REPUBLIKA.CO.ID, JAKARTA -- Kuasa Hukum Direktur nonaktif PT PLN Sofyan Basir, Soesilo Ariwibowo mengungkapkan kliennya sempat merasa tidak enak badan saat menjalani pemeriksaan sebagai tersangka Selasa (28/5). Diketahui, sejak Senin (27/5) tersangka kasus suap proyek pembangunan PLTU Riau-1 itu resmi menjadi mendekam di Rumahan Tahanan Komisi Pemberantasan Korupsi (KPK).

"Tadi hanya empat pertanyaan kemudian beliau minta dihentikan karena meriang, meriang mungkin kurang tidur atau masih agak stress lah masih agak perlu adaptasi di Rutan, jadi sebenarnya belum sempat diperiksa ketika ditanya beliau meriang kemudian agak panas tadi badannya sehingga tadi sudah diperiksa oleh dokter kemudian sudah diberiakn obat. Itu saja sebenarnya," ungkap Soesilo di Gedung KPK Jakarta, Selasa (28/5).

Baca Juga

Menurut Soesilo, dalam pemeriksaan perdana usai ditahan, Sofyan Basir hanya dicecar pertanyaan ihwal kesehatan dan belum masuk ke dalam materi pemeriksaan. "Belum (materi pemeriksaan), masih soal kesehatan memang agak meriang enggak tahan mungkin sebentar bentar tidur," ucapnya.

Menurut Soesilo, pihaknya akan melakukan pengajuan berobat ke rumah sakit. "Ada  pengajuan berobat ke rumah sakit untuk kontrol ada, pak Sofyan kan kebetulan darahnya kemarin agak tinggi ada sedikit meriang mungkin kurang tidur atau apa lah, itu saja," tuturnya.

KPK resmi menahan Direktur Utama nonaktif PT PLN, Sofyan Basir, Senin (27/5) malam. Tersangka kasus dugaan suap proyek PLTU Riau-1 itu dipastikan akan menjalani hari raya Idul Fitri di Rumah Tahanan KPK.

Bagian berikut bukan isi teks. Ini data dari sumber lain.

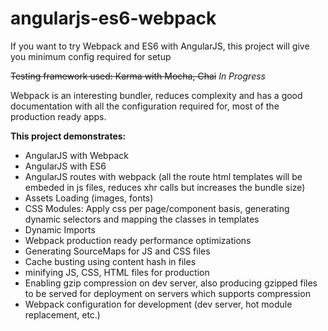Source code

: # angularjs-es6-webpack
If you want to try Webpack and ES6 with AngularJS, this project will give you minimum config required for setup

~~Testing framework used: Karma with Mocha, Chai~~ *In Progress*

Webpack is an interesting bundler, reduces complexity and has a good documentation with all the configuration required for, most of the production ready apps.

**This project demonstrates:**
- AngularJS with Webpack
- AngularJS with ES6
- AngularJS routes with webpack (all the route html templates will be embeded in js files, reduces xhr calls but increases the bundle size)
- Assets Loading (images, fonts)
- CSS Modules: Apply css per page/component basis, generating dynamic selectors and mapping the classes in  templates
- Dynamic Imports
- Webpack production ready performance optimizations
- Generating SourceMaps for JS and CSS files
- Cache busting using content hash in files
- minifying JS, CSS, HTML files for production
- Enabling gzip compression on dev server, also producing gzipped files to be served for deployment on servers which supports compression
- Webpack configuration for development (dev server, hot module replacement, etc.)

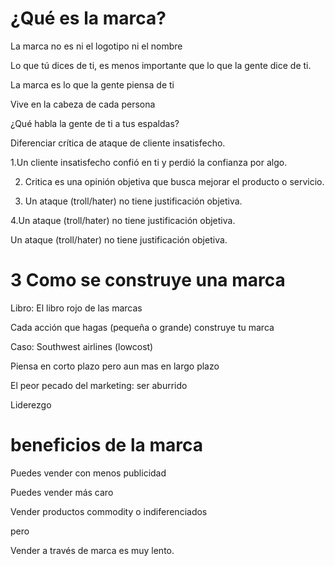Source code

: # ¿Qué es la marca?

La marca no es ni el logotipo ni el nombre

Lo que tú dices de ti, es menos importante que lo que la gente dice de ti.


La marca es lo que la gente piensa de ti

Vive en la cabeza de cada persona


¿Qué habla la gente de ti a tus espaldas?


Diferenciar crítica de ataque de cliente insatisfecho.

1.Un cliente insatisfecho confió en ti y perdió la confianza por algo. 


2. Critica es una opinión objetiva que busca mejorar el producto o servicio.


3. Un ataque (troll/hater) no tiene justificación objetiva.


4.Un ataque (troll/hater) no tiene justificación objetiva.


Un ataque (troll/hater) no tiene justificación objetiva.


# 3 Como se construye una marca 

Libro: El libro rojo de las marcas

Cada acción que hagas (pequeña o grande) construye tu marca

Caso: Southwest airlines (lowcost)

Piensa en corto plazo pero aun mas en largo plazo

El peor pecado del marketing: ser aburrido

Liderezgo 

# beneficios de la marca


Puedes vender con menos publicidad

Puedes vender más caro

Vender productos commodity o indiferenciados

pero

Vender a través de marca es muy lento.
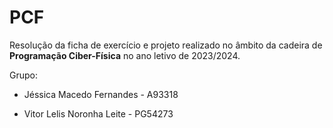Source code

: # PCF

Resolução da ficha de exercício e projeto realizado no âmbito da cadeira de **Programação Ciber-Física** no ano letivo de 2023/2024.

Grupo: 

+ Jéssica Macedo Fernandes - A93318

+ Vitor Lelis Noronha Leite - PG54273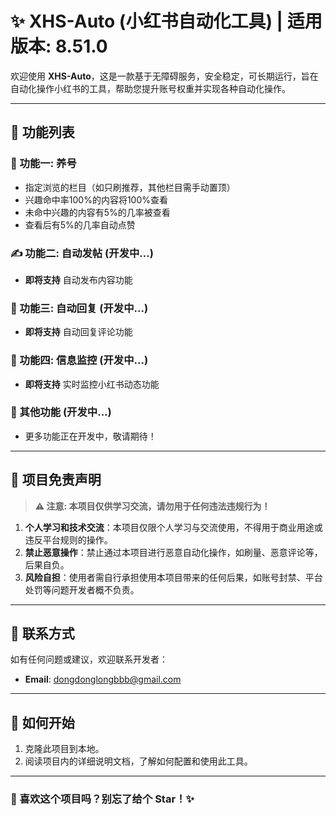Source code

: # ✨ XHS-Auto (小红书自动化工具) | 适用版本: 8.51.0

欢迎使用 **XHS-Auto**，这是一款基于无障碍服务，安全稳定，可长期运行，旨在自动化操作小红书的工具，帮助您提升账号权重并实现各种自动化操作。

---

## 🚀 功能列表

### 🌱 功能一: 养号
- 指定浏览的栏目（如只刷推荐，其他栏目需手动置顶）
- 兴趣命中率100%的内容将100%查看
- 未命中兴趣的内容有5%的几率被查看
- 查看后有5%的几率自动点赞

### ✍️ 功能二: 自动发帖 (开发中...)
- **即将支持** 自动发布内容功能

### 💬 功能三: 自动回复 (开发中...)
- **即将支持** 自动回复评论功能

### 👀 功能四: 信息监控 (开发中...)
- **即将支持** 实时监控小红书动态功能

### 🔧 其他功能 (开发中...)
- 更多功能正在开发中，敬请期待！

---

## 📜 项目免责声明

> **⚠️ 注意: 本项目仅供学习交流，请勿用于任何违法违规行为！**

1. **个人学习和技术交流**：本项目仅限个人学习与交流使用，不得用于商业用途或违反平台规则的操作。
2. **禁止恶意操作**：禁止通过本项目进行恶意自动化操作，如刷量、恶意评论等，后果自负。
3. **风险自担**：使用者需自行承担使用本项目带来的任何后果，如账号封禁、平台处罚等问题开发者概不负责。

---

## 📧 联系方式

如有任何问题或建议，欢迎联系开发者：

- **Email**: dongdonglongbbb@gmail.com

---

## 🎯 如何开始

1. 克隆此项目到本地。
2. 阅读项目内的详细说明文档，了解如何配置和使用此工具。

---

### 🌟 喜欢这个项目吗？别忘了给个 Star！✨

"Dilakukan penahanan 20 hari pertama  untuk tersangka SFB di Rutan KPK K4 (Belakang Gedung Merah Putih KPK)," kata Juru Bicara KPK Febri Diansyah di Gedung KPK Jakarta, Senin (27/5).

Diketahui, ini adalah kali kedua Sofyan Basir diperiksa sebagai tersangka usai penetapan tersangka pada Selasa (23/4) lalu. Pemeriksaan pertama sebagai tersangka dilakukan pada awal Ramadhan yakni Selasa (6/5), saat itu penyidik tak langsung melakukan penhanan.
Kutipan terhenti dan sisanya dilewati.